The Minister for the Environment, Heritage and the Arts, Peter Garrett; the Minister for Climate Change and Water, Penny Wong; the Prime Minister, Kevin Rudd; and indeed the Minister for Agriculture, Fisheries and Forestry, Tony Burke, are all well aware of this sleight of hand. And it is not going to be acceptable to the Australian people as it becomes better known.

Then we come to the proposed Gunns pulp mill, on which a decision on finance will be made this month, according to the company as recorded in the Mercury of Hobart this week. A final decision will be made in June. Gunns hope for a go-ahead in July. This vast pulp mill will entail the logging of 200,000 hectares—that is 200,000 football fields—of Tasmanian native forest in the coming 20 years and it is not accounted for and is not going to be accounted for under these rules. The ministers might say, ‘That’s how it was written in Kyoto in 1997.’ One of the reasons for that is that Australia lobbied very strongly to have this sleight of hand. But I doubt it will be acceptable into the future. Certainly it is hypocritical for governments, including the Rudd government, to say that we are motivated to protect the global atmosphere when we do our best to prevent logging—and they are talking about Indonesia and Papua New Guinea—when at the same time the government have now allocated more than $100 million in infrastructure to help Gunns build its pulp mill. That is money coming out of taxpayers’ pockets which is going to lead to the logging of vast areas of native forest and the pollution of the global atmosphere with greenhouse gases coming out of those forests. And yet no account will be taken of it.

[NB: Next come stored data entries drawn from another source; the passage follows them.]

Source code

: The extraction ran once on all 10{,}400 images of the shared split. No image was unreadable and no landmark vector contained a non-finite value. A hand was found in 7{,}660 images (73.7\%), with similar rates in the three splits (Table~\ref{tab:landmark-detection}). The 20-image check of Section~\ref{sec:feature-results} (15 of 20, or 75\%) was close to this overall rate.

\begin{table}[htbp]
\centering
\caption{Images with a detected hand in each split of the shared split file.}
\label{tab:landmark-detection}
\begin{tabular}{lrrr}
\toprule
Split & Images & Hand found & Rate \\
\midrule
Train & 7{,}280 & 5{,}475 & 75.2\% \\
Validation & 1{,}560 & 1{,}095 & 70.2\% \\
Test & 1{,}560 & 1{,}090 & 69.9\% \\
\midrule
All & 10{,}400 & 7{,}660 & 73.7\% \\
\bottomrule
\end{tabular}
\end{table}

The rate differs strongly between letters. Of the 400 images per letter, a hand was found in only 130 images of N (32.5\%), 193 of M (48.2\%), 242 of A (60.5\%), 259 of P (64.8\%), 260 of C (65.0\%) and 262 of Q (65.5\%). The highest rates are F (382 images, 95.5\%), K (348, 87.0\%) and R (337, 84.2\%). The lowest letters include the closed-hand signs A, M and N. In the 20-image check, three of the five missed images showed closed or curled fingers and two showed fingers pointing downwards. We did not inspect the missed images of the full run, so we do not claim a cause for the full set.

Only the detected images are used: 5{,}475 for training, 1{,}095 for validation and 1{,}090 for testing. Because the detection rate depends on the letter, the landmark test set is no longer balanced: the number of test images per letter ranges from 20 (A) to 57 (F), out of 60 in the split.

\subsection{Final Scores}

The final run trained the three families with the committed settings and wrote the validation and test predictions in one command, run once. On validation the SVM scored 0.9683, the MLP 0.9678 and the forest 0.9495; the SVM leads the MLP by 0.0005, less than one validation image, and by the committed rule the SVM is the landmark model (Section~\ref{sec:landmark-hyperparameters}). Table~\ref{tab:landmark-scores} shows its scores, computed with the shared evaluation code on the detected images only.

This is a dishonest process and it is a sleight of hand officially endorsed because of the power of the logging industry over the Labor Party—and, indeed, over the coalition before that—which is simply not going to stand. When the public gets to understand that the logging of forests in this country is not accounted for when the government says it is on track to meet the Kyoto target—it is totally dismissed, but the same accountants employed by the government are counting plantations planted on areas where there was no previous forest—the public is going to become, rightly, annoyed. This is a dishonest process and it is cheating on the global account, which we must know is an honest process if we are going to take that leadership role that the Prime Minister espouses in this age of dangerous climate change.

We are about to get into the regeneration burn period in Tasmania and Victoria. That means that, in the coming autumn months, thousands of hectares of these grand forests—which were logged last year, with the logs taken out and primarily sent to Japan as woodchips—will have incendiaries, napalm-like materials, dropped on them to create a firestorm to burn every remaining stick, branch and fern and, goodness knows, the remains of any wildlife, which is eradicated completely from these logging areas. The carbon and other greenhouse gases from this process—which includes the burning of peat and the soil underneath, which holds 50 per cent of the forest carbon—will go into our global commons, into the atmosphere. When you look at these massive burns, you see a huge column of smoke going up after the firestorm has been deliberately created by the loggers under the imprimatur of Prime Minister Rudd and several state premiers, including Labor Premier Lennon in Tasmania. So intense is the carrying of the smoke and greenhouse gases into the atmosphere that with it goes the heat. On top, a thundercloud forms, and you get this extraordinary event whereby a Hiroshima-like cloud appears over the destroyed forest on a clear day.